Нет, теперь он не будет наивен — приготовленная кассета крепко зажата в руке. Едва мелькнет в стекле прибора рожденное солнцем изображение — и он установит фокус, сразу же кассета будет вставлена в аппарат. В результате удачного снимка будет доказано существование, более того — возможность сохранения и передачи теней минувшего. Решительный поворот в трудном пути — дальше он пойдет уже не один! Что значат усилия одиночки в сравнении с дружной работой многих людей, очень хорошо известно каждому, кто пытался проложить новые дороги в науке или технике.

Никитин посмотрел на часы — два часа двадцать три минуты — и прильнул к стеклу, вцепившись в поворотный винт призмы. Снова медленно потянулось время, по сейчас ожидание было напряженным — ученый знал, что увидит минувшее.

Медленно, очень медленно солнце изменяло свое положение на небе. Никитин забыл про все окружающее. Вот свет коснулся плиты, порождая неясные отблески.

Вот серая согнутая тень направо постепенно вырисовалась четким контуром человеческой фигуры. Косая линия обрисовала копье.

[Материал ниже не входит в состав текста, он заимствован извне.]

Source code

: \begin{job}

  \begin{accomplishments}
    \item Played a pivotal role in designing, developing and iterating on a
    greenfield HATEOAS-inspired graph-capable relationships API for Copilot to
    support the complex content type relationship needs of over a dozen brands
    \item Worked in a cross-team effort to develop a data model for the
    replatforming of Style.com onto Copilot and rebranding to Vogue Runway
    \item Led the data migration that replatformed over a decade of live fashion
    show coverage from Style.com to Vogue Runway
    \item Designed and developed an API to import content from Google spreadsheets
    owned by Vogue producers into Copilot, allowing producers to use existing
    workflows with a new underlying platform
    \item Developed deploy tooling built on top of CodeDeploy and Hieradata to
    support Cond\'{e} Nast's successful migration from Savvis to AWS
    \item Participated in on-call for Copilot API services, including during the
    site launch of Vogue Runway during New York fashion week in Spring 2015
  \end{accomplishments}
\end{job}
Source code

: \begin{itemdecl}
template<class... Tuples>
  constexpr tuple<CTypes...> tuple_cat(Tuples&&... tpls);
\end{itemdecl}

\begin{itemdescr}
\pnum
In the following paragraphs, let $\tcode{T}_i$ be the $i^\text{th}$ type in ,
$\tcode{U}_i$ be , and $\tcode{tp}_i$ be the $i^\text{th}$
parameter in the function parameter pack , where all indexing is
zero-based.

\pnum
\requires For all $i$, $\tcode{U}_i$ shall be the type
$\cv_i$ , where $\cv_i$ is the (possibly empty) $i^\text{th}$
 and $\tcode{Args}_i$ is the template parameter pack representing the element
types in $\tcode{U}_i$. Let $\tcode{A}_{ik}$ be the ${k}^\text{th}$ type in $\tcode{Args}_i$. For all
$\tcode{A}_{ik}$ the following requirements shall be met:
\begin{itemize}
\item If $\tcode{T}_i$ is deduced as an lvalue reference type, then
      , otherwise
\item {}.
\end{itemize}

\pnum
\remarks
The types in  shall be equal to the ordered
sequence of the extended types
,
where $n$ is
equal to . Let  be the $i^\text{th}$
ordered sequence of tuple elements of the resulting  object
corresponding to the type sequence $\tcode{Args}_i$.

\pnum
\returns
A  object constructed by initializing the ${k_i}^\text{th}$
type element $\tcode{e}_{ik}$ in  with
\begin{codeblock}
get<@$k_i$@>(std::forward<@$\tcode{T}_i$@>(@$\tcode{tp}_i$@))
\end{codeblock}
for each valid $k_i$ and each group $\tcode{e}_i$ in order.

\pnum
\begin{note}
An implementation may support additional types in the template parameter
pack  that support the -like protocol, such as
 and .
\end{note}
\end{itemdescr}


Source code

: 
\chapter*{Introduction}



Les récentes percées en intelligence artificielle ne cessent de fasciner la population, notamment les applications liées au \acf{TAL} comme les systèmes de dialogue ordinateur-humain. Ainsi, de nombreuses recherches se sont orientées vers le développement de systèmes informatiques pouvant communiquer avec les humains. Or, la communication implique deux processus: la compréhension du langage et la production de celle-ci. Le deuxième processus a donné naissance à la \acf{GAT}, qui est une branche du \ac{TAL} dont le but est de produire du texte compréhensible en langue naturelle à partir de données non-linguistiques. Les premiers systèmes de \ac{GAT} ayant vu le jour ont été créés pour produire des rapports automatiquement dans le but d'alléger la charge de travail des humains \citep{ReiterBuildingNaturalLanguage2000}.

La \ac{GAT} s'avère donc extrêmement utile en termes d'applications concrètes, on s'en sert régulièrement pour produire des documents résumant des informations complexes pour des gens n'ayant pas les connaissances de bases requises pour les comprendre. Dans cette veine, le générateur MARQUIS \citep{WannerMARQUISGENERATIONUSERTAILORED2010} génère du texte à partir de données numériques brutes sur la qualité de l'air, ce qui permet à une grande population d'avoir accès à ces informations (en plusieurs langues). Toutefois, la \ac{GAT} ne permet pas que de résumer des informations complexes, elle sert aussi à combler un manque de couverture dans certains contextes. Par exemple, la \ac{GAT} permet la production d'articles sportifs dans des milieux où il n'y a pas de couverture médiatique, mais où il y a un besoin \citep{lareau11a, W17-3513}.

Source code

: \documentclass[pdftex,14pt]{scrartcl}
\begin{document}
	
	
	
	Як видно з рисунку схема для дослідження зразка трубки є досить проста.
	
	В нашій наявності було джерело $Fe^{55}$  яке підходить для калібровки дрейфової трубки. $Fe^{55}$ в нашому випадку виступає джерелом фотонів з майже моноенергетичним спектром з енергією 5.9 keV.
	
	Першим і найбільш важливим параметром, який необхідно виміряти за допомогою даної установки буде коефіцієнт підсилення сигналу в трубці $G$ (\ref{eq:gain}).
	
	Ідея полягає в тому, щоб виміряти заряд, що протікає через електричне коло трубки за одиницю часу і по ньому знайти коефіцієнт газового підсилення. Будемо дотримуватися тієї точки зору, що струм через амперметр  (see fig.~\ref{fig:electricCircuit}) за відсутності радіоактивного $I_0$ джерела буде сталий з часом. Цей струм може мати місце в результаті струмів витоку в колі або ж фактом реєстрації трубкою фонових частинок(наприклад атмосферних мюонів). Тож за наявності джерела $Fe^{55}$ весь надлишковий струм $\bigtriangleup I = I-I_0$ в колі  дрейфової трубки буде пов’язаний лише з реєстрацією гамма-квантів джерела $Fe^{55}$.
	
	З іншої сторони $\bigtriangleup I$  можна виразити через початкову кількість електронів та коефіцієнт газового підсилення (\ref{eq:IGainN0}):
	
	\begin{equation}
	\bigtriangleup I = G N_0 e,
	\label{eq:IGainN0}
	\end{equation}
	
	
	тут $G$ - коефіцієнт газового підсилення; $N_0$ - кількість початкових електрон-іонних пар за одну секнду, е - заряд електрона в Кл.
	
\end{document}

Вобрав голову в широкие плечи со вздутыми, напряженными мускулами, человек уселся, пригнувшись, выставил вперед длинное копье. Широкое, изборожденное морщинами лицо было наполовину повернуто к Никитину, но глаза устремлены на синеющие вдали округлые, заросшие лесами горы, открывавшиеся за обрывом площадки. Никитин успел заметить густые всклокоченные волосы, обрамлявшие довольно высокий лоб, выдающиеся скулы, массивные челюсти. Ученому показалось, что на лице человека он прочел тревожное и мучительное раздумье, словно тот в самом деле пытался заглянуть в будущее. Все это Никитин рассмотрел за несколько мгновений. Несмотря на жгучий интерес к другим деталям картины, палеонтолог не мог разрешить себе дольше всматриваться в аппарат, ему нужен был снимок. Никитин быстро вставил кассету и схватился за шибер, чтобы открыть пластинку, но замер на месте, так и не сделав нужного движения. Блеск гладкой стены внезапно потух, вокруг потемнело, и, оглянувшись, Никитин увидел массивную длинную тучу, медленно наползавшую на солнце. А за ней сомкнутыми рядами, оседая на вершины окрестных сопок, ползли из-за гор тяжкие свинцовые облака того зловещего лилового оттенка, который предвещает сильный снегопад.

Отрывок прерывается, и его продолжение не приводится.